(Saved entries)
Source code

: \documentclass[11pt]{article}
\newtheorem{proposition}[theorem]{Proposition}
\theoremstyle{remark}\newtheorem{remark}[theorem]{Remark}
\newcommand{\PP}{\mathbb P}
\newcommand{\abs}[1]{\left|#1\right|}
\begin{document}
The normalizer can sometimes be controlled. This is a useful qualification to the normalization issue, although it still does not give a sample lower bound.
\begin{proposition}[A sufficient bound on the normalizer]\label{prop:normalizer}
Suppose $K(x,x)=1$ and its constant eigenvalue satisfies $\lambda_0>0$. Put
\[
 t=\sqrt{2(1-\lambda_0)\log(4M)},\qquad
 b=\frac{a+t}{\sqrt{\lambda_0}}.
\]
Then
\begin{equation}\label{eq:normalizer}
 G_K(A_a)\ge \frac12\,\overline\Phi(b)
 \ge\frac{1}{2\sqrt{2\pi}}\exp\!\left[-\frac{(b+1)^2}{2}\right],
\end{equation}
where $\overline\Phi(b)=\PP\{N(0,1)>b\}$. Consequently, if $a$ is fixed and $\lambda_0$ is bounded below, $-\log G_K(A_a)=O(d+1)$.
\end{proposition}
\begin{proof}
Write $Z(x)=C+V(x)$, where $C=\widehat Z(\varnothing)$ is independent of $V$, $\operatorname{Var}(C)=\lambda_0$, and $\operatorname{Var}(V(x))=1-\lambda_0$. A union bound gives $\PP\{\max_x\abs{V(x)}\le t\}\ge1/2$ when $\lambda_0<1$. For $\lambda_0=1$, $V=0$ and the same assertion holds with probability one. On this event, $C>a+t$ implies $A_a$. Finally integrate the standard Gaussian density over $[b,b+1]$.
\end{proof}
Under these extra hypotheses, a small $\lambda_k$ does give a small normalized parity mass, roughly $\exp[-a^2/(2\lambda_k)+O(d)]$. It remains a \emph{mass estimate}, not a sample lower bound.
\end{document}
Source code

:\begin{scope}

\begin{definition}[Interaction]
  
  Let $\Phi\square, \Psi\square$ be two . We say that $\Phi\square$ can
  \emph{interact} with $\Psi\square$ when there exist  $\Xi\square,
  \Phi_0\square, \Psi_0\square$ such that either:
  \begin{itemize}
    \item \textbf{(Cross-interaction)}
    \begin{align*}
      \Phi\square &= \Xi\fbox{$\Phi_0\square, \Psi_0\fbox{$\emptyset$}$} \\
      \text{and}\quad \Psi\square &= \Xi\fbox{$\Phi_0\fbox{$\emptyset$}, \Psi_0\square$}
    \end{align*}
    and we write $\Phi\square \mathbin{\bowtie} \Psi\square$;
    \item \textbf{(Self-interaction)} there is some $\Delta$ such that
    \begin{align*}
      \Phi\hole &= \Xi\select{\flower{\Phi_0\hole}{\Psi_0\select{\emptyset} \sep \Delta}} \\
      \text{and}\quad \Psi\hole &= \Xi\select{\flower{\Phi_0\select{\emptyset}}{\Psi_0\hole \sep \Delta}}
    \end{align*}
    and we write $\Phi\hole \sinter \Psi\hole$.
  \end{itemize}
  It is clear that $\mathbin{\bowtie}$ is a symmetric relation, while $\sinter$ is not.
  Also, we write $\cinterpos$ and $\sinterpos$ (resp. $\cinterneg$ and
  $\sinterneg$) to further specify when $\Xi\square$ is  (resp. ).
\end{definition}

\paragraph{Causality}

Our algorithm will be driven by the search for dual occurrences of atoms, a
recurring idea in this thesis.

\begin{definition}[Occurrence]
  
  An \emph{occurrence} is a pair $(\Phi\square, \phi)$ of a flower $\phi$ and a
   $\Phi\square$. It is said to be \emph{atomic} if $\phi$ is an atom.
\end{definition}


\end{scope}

▸ **Problem to work on**
Write every record above out again exactly as it stands.

▸ **Exercise result**
Source code

: \documentclass[11pt]{article}
\newtheorem{proposition}[theorem]{Proposition}
\theoremstyle{remark}\newtheorem{remark}[theorem]{Remark}
\newcommand{\PP}{\mathbb P}
\newcommand{\abs}[1]{\left|#1\right|}
\begin{document}
The normalizer can sometimes be controlled. This is a useful qualification to the normalization issue, although it still does not give a sample lower bound.
\begin{proposition}[A sufficient bound on the normalizer]\label{prop:normalizer}
Suppose $K(x,x)=1$ and its constant eigenvalue satisfies $\lambda_0>0$. Put
\[
 t=\sqrt{2(1-\lambda_0)\log(4M)},\qquad
 b=\frac{a+t}{\sqrt{\lambda_0}}.
\]
Then
\begin{equation}\label{eq:normalizer}
 G_K(A_a)\ge \frac12\,\overline\Phi(b)
 \ge\frac{1}{2\sqrt{2\pi}}\exp\!\left[-\frac{(b+1)^2}{2}\right],
\end{equation}
where $\overline\Phi(b)=\PP\{N(0,1)>b\}$. Consequently, if $a$ is fixed and $\lambda_0$ is bounded below, $-\log G_K(A_a)=O(d+1)$.
\end{proposition}
\begin{proof}
Write $Z(x)=C+V(x)$, where $C=\widehat Z(\varnothing)$ is independent of $V$, $\operatorname{Var}(C)=\lambda_0$, and $\operatorname{Var}(V(x))=1-\lambda_0$. A union bound gives $\PP\{\max_x\abs{V(x)}\le t\}\ge1/2$ when $\lambda_0<1$. For $\lambda_0=1$, $V=0$ and the same assertion holds with probability one. On this event, $C>a+t$ implies $A_a$. Finally integrate the standard Gaussian density over $[b,b+1]$.
\end{proof}
Under these extra hypotheses, a small $\lambda_k$ does give a small normalized parity mass, roughly $\exp[-a^2/(2\lambda_k)+O(d)]$. It remains a \emph{mass estimate}, not a sample lower bound.
\end{document}
Source code

:\begin{scope}

\begin{definition}[Interaction]
  
  Let $\Phi\square, \Psi\square$ be two . We say that $\Phi\square$ can
  \emph{interact} with $\Psi\square$ when there exist  $\Xi\square,
  \Phi_0\square, \Psi_0\square$ such that either:
  \begin{itemize}
    \item \textbf{(Cross-interaction)}
    \begin{align*}
      \Phi\square &= \Xi\fbox{$\Phi_0\square, \Psi_0\fbox{$\emptyset$}$} \\
      \text{and}\quad \Psi\square &= \Xi\fbox{$\Phi_0\fbox{$\emptyset$}, \Psi_0\square$}
    \end{align*}
    and we write $\Phi\square \mathbin{\bowtie} \Psi\square$;
    \item \textbf{(Self-interaction)} there is some $\Delta$ such that
    \begin{align*}
      \Phi\hole &= \Xi\select{\flower{\Phi_0\hole}{\Psi_0\select{\emptyset} \sep \Delta}} \\
      \text{and}\quad \Psi\hole &= \Xi\select{\flower{\Phi_0\select{\emptyset}}{\Psi_0\hole \sep \Delta}}
    \end{align*}
    and we write $\Phi\hole \sinter \Psi\hole$.
  \end{itemize}
  It is clear that $\mathbin{\bowtie}$ is a symmetric relation, while $\sinter$ is not.
  Also, we write $\cinterpos$ and $\sinterpos$ (resp. $\cinterneg$ and
  $\sinterneg$) to further specify when $\Xi\square$ is  (resp. ).
\end{definition}

\paragraph{Causality}

Our algorithm will be driven by the search for dual occurrences of atoms, a
recurring idea in this thesis.

\begin{definition}[Occurrence]
  
  An \emph{occurrence} is a pair $(\Phi\square, \phi)$ of a flower $\phi$ and a
   $\Phi\square$. It is said to be \emph{atomic} if $\phi$ is an atom.
\end{definition}


\end{scope}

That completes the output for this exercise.